A luta de David é dolorosa, pois nem os espectadores de seu programa lhe deixam escapar da desmoralização, atirando-lhe os mais variados tipos de fastfood nas ruas. O filme de Gore Verbinski é docemente cruel, assemelhando-se a um “Bem-vindo à casa de bonecas”, sendo que pra gente grande.

As semelhanças ao estilo de Todd Solondz são muitas, como a banalização da vida, a desesperança, a solidão e, principalmente, a fina ironia que se encaixa perfeitamente ao drama do protagonista, sempre fracassado e incompreendido.

Ao ver o filme, nenhuma palavra além de “impotência” me veio à cabeça. A situação de David diante da família que mais parece uma muralha de gelo é desesperadora, angustiante. E suas tentativas de afirmar-se para o pai, antes que este padeça, sem sucesso, mais ainda. Para colaborar com essa impressão, nada como a carinha de cão sem dono de Nicolas Cage, que cumpre bem o seu papel.

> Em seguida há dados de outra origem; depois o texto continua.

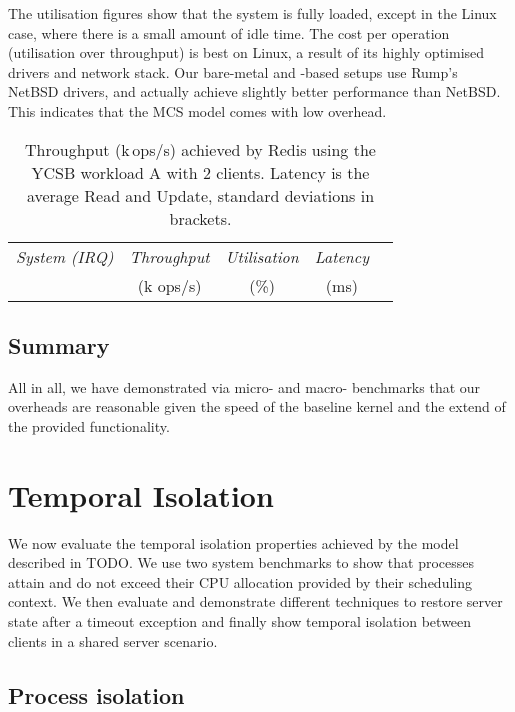 The utilisation figures show that the system is fully loaded, except
in the Linux case, where there is a small amount of idle time. The
cost per operation (utilisation over throughput) is best on Linux, a
result of its highly optimised drivers and network stack. Our
bare-metal and \selfour-based setups use Rump's NetBSD drivers, and
actually achieve slightly better performance than NetBSD. This
indicates that the MCS model comes with low overhead.

\begin{table}[t]\centering
      \begin{tabular}{lcccc}\toprule
        \emph{System (IRQ)}  & \emph{Throughput} & \emph{Utilisation} &  \emph{Latency} \\
                               & (k ops/s)     &  (\%)            &   (ms)            \\
        \midrule
      
      \bottomrule
    \end{tabular}
    \caption{Throughput (k\,ops/s) achieved by Redis using the YCSB
      workload A with 2 clients.  Latency is the average Read and Update,
      standard deviations in brackets.}
    \label{t:redis}
\end{table}

\subsection{Summary}

All in all, we have demonstrated via micro- and macro- benchmarks that our overheads are
reasonable given the speed of the baseline kernel and the extend of the provided
functionality. 
\clearpage

\section{Temporal Isolation}

We now evaluate the temporal isolation properties achieved by the model described in TODO. We use
two system benchmarks to show that processes attain and do not exceed their
CPU allocation provided by their scheduling context. We then evaluate and demonstrate different
techniques to restore server state after a timeout exception and finally show temporal isolation between
clients in a shared server scenario.

\subsection{Process isolation}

Todo o elenco está bem neste filme.

É impressionante que um diretor de filmes como “O Chamado” e “Piratas do Caribe” parta para um drama humano como “O Sol de Cada Manhã”. O bom olhar de Verbinski é notável desde “O Chamado”, filme diferenciado essencialmente por sua direção minuciosa.

É importante também reparar no crescimento do chamado “mercado independente” dos Estados Unidos, formado por diretores como Solondz, Terry Zwiggof, Michel Gondry, entre outros bons nomes. Essa indústria tem nos trazido boas surpresas e, fatalmente, bons colaboradores na construção de um cinema mais humano.